In 2002, Walt Disney Feature Animation shut down its 2D Burbank studio in favor of focusing solely on a new CG department. This was the studio that Walt himself built and which produced classics since 1937’s Snow White and the Seven Dwarfs. Soon after the studio shut down, the studios in Orlando, Paris, Tokyo and most recently Sydney all followed suit, laying off more than 1300 people.

Funny thing is, there was very little commotion in the press about the layoffs, an issue that would surely have left distaste in the mouths of the public who had grown up with the classic films. Then the animators noticed that the few blurbs to reach the papers were describing the halt in traditional animation as only temporary. The Disney PR department appeared to be releasing false information, and Disney’s era of drawn animation was deliberately being fizzled out quietly.

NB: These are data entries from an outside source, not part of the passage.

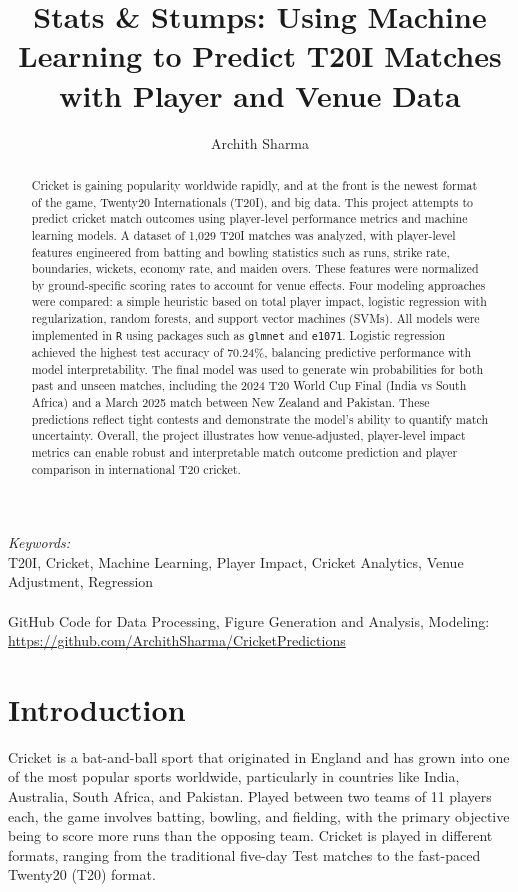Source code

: \documentclass{article}[12pt]
\title{Stats \& Stumps: Using Machine Learning to Predict T20I Matches with Player and Venue Data}
\author[1]{Archith Sharma}
\date{}
\affil[1]{Texas Academy of Mathematics and Science}
\begin{document}
\maketitle
\begin{abstract}
Cricket is gaining popularity worldwide rapidly, and at the front is the newest format of the game, Twenty20 Internationals (T20I), and big data. This project attempts to predict cricket match outcomes using player-level performance metrics and machine learning models. A dataset of 1,029 T20I matches was analyzed, with player-level features engineered from batting and bowling statistics such as runs, strike rate, boundaries, wickets, economy rate, and maiden overs. These features were normalized by ground-specific scoring rates to account for venue effects. Four modeling approaches were compared: a simple heuristic based on total player impact, logistic regression with regularization, random forests, and support vector machines (SVMs). All models were implemented in \texttt{R} using packages such as \texttt{glmnet} and \texttt{e1071}. Logistic regression achieved the highest test accuracy of 70.24\%, balancing predictive performance with model interpretability. The final model was used to generate win probabilities for both past and unseen matches, including the 2024 T20 World Cup Final (India vs South Africa) and a March 2025 match between New Zealand and Pakistan. These predictions reflect tight contests and demonstrate the model's ability to quantify match uncertainty. Overall, the project illustrates how venue-adjusted, player-level impact metrics can enable robust and interpretable match outcome prediction and player comparison in international T20 cricket.
\end{abstract}
\textit{Keywords:} \\
T20I, Cricket, Machine Learning, Player Impact, Cricket Analytics, Venue Adjustment, Regression
\\
\\
GitHub Code for Data Processing, Figure Generation and Analysis, Modeling: \\ \href{https://github.com/ArchithSharma/CricketPredictions}{https://github.com/ArchithSharma/CricketPredictions}

\pagebreak
\tableofcontents
\pagebreak
\section{Introduction}

Cricket is a bat-and-ball sport that originated in England and has grown into one of the most popular sports worldwide, particularly in countries like India, Australia, South Africa, and Pakistan. Played between two teams of 11 players each, the game involves batting, bowling, and fielding, with the primary objective being to score more runs than the opposing team. Cricket is played in different formats, ranging from the traditional five-day Test matches to the fast-paced Twenty20 (T20) format.
\end{document}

Picture courtesy of Dan Lund Films
Enter Dan Lund. Lund started at Disney in 1989 as a PA and worked his way up as an effects animator through films like Beauty and the Beast, Aladdin and The Lion King. Back at that time, there was still an air of the original magic at the studio with a common heartfelt investment in the projects that were being produced. It was to recall these glory days that Lund set out to document the stories of the recently laid-off Disney animators. Almost four years later, his videotaped interviews became the documentary Dream On Silly Dreamer, produced by fellow Disney animator Tony West, and focusing on the closing of Disney 2D feature animation.